Blinking Can Impact How We Process Visual Information, According To New Research

LIGHTFIELD STUDIOS - - illustrative purposes only, not the actual person

Blinking is one of those things we do automatically. It’s not an action we have to think about or learn how to do.

We even spend three to eight percent of our waking hours blinking. The purpose of this natural reflex is to provide moisture to our eyes, keeping them lubricated and healthy. Blinking also shields our eyes from bright light sources and foreign bodies.

A new study has found that blinking has other benefits as well—it can affect how we process visual information.

Researchers at the University of Rochester in New York wanted to learn more about the bodily function of blinking.

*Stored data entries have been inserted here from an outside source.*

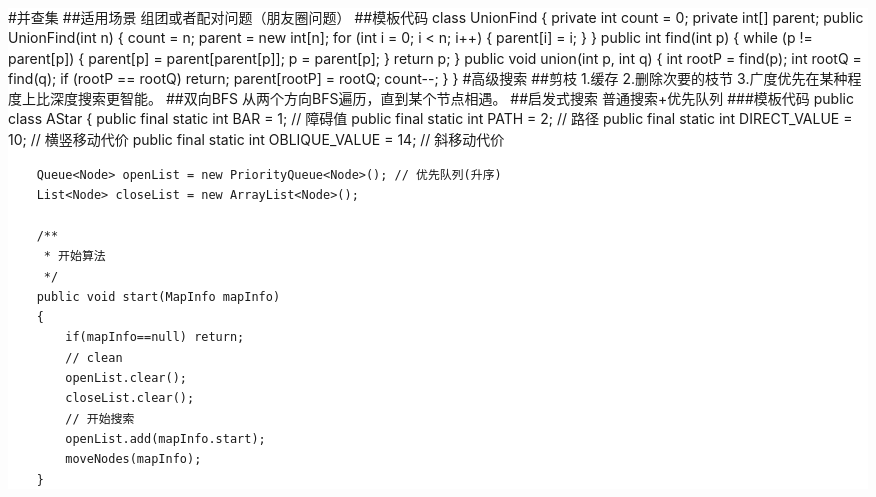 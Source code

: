 
#并查集
##适用场景
组团或者配对问题（朋友圈问题）
##模板代码
	class UnionFind { 
		private int count = 0; 
		private int[] parent; 
		public UnionFind(int n) { 
			count = n; 
			parent = new int[n]; 
			for (int i = 0; i < n; i++) { 
				parent[i] = i;
			}
		} 
		public int find(int p) { 
			while (p != parent[p]) { 
				parent[p] = parent[parent[p]]; 
				p = parent[p]; 
			}
			return p; 
		}
		public void union(int p, int q) { 
			int rootP = find(p); 
			int rootQ = find(q); 
			if (rootP == rootQ) return; 
			parent[rootP] = rootQ; 
			count--;
		}
	}
#高级搜索
##剪枝
1.缓存
2.删除次要的枝节
3.广度优先在某种程度上比深度搜索更智能。
##双向BFS
从两个方向BFS遍历，直到某个节点相遇。
##启发式搜索
普通搜索+优先队列
###模板代码
	public class AStar
		{
		public final static int BAR = 1; // 障碍值
		public final static int PATH = 2; // 路径
		public final static int DIRECT_VALUE = 10; // 横竖移动代价
		public final static int OBLIQUE_VALUE = 14; // 斜移动代价
		
		Queue<Node> openList = new PriorityQueue<Node>(); // 优先队列(升序)
		List<Node> closeList = new ArrayList<Node>();
		
		/**
		 * 开始算法
		 */
		public void start(MapInfo mapInfo)
		{
			if(mapInfo==null) return;
			// clean
			openList.clear();
			closeList.clear();
			// 开始搜索
			openList.add(mapInfo.start);
			moveNodes(mapInfo);
		}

They tracked eye movements in humans and combined that data with computer models and spectral analysis, which is a technique that estimates the power of a signal at various frequencies in visual stimuli.

They compared closed eyelids with how blinking affects vision, measuring how sensitive humans are at recognizing different types of stimuli.

The researchers discovered that when people blink, they become better at observing patterns with big, gradual changes.

So, that means blinking allows us to collect more information about what we’re looking at.

Blinking is a quick movement that alters light patterns. Compared to when our eyes are fixed unblinkingly on a specific point, blinking creates a more stimulating visual signal for our brains.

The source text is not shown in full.